Cette classification ayant été instituée en vertu de l’Arrangement de Nice en 1957, on lui reproche souvent de ne pas être très actuelle. Elle fait toutefois l’objet d’une révision constante, afin de rester à jour, en intégrant notamment de nouveaux produits et services qui n’avaient pas été envisagés auparavant (rappelons qu’internet et les téléphones portables n’existaient pas dans les années 1950!). La 12ème édition est ainsi entrée en vigueur le 1er janvier 2023.
Cette évolution n’étant pas très régulière, il existe des classes ciblées (comme la classe 33 qui ne comprend que les boissons alcoolisées), alors que d’autres pourraient être qualifiées de « fourre-tout » (la classe 45 comporte toute une gamme de services très variés : du conseil juridique à l’établissement d’horoscopes, en passant par la garde d’enfants et les services de pompes funèbres).
En outre, il peut également arriver qu’un produit ou un service ne soit pas expressément nommé, soit en raison de sa spécificité ou en raison de sa nouveauté : dans ce cas, il s’agira de le faire entrer dans une catégorie en fonction de son type, de sa nature ou de sa destination. Par exemple, un objet d’art en bois ira en classe 20, s’il est en métal il ira en classe 6, s’il est en verre en classe 21… C’est une étape complexe, car certains offices peuvent rejeter la demande d’enregistrement lorsqu’ils estiment que le produit ou service concerné n’appartient pas à la bonne classe.
3 étapes pour faire son libellé de marque
1° Définir les produits et/ou services
La première étape consiste à identifier ses besoins : il faut avant tout définir les produits et services qui vont être proposés au public.
Il faut également se ménager la possibilité d’étendre son champ d’action. Il convient donc d’envisager les conditions du développement futur de la marque.
Par exemple, si vous fabriquez des chaussures aujourd’hui, il est possible que vous décidiez de proposer d’autres produits (comme des sacs) dans quelques années.
Mais il ne faut pas non plus voir trop large : soyez réaliste. Vous pourriez être tenté de revendiquer une vaste gamme de produits et/ou services, mais cela présente des coûts plus élevés. En outre, si vous n’utilisez pas votre marque pour tous les produits et services demandés, elle ne pourra pas être défendue face à des concurrents.
2° Identifier les classes correspondantes
Lors de la deuxième étape, vous devrez identifier les classes correspondant à vos besoins, c’est-à-dire faire correspondre la liste établie dans l’étape précédente avec la classification de Nice.
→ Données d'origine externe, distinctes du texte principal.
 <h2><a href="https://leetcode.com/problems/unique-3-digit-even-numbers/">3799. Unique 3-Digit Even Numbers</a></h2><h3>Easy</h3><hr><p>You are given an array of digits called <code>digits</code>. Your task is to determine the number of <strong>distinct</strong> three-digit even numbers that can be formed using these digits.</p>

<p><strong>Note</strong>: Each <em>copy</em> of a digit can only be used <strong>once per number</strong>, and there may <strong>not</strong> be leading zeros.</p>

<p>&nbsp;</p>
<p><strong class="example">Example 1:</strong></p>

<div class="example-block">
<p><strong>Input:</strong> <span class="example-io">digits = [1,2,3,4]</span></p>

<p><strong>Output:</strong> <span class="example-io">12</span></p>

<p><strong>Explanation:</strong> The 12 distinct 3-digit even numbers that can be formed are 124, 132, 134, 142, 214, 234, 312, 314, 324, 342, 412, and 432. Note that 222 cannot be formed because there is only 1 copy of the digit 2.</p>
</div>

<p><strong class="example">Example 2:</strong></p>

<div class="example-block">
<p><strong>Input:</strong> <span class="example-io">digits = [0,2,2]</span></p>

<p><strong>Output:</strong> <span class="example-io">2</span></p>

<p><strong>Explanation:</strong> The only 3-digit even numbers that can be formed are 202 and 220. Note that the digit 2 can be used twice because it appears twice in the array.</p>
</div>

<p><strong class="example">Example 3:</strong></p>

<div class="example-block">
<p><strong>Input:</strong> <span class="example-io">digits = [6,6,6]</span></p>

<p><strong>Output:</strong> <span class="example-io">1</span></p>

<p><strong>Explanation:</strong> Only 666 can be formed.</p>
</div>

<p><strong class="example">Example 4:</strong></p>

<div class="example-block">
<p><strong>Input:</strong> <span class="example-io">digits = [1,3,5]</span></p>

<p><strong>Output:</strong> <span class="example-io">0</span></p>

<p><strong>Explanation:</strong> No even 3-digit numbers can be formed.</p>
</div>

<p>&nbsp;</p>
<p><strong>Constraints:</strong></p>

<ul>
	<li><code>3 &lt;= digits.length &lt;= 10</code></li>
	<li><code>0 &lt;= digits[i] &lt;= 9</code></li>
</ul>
Cette étape a un impact sur le montant des redevances que vous devrez payer à l’office d’enregistrement :
- En France, le dépôt d’une marque en 1 classe coûte 190 €. Chaque classe supplémentaire est à 40 €.
- En Europe, la 1ère classe coût 850 € et la 2ème est proposée à un prix réduit (50 €). A partir de la 3ème classe, les coûts sont plus élevés (150 € / classe supplémentaire).
3° Rédiger le libellé
Enfin, la dernière étape est la rédaction à proprement parler du libellé. Celui-ci doit être suffisamment précis, pour répondre aux exigences posées par la CJUE. Mais il faut également qu’il comporte les formules usuelles dans la matière, pour ne pas retarder inutilement la procédure. En effet, une marque dont le libellé n’est pas rédigé dans les règles de l’art a de fortes chances de recevoir une notification de l’examinateur demandant des précisions ou des modifications du libellé. Cela peut retarder considérablement l’enregistrement de votre marque.
Mais, comme nous vous le signalons dans un autre article, il faut absolument éviter les libellés pré-rédigés proposés par l’INPI. Ceux-ci ne vous protègeront pas efficacement!
Le choix des classes et la rédaction de libellé constituant souvent des étapes stratégiques et complexes, il est fortement conseillé de faire appel à un Conseil en Propriété Intellectuelle, habitué des règles de classification et rompu aux usages rédactionnels.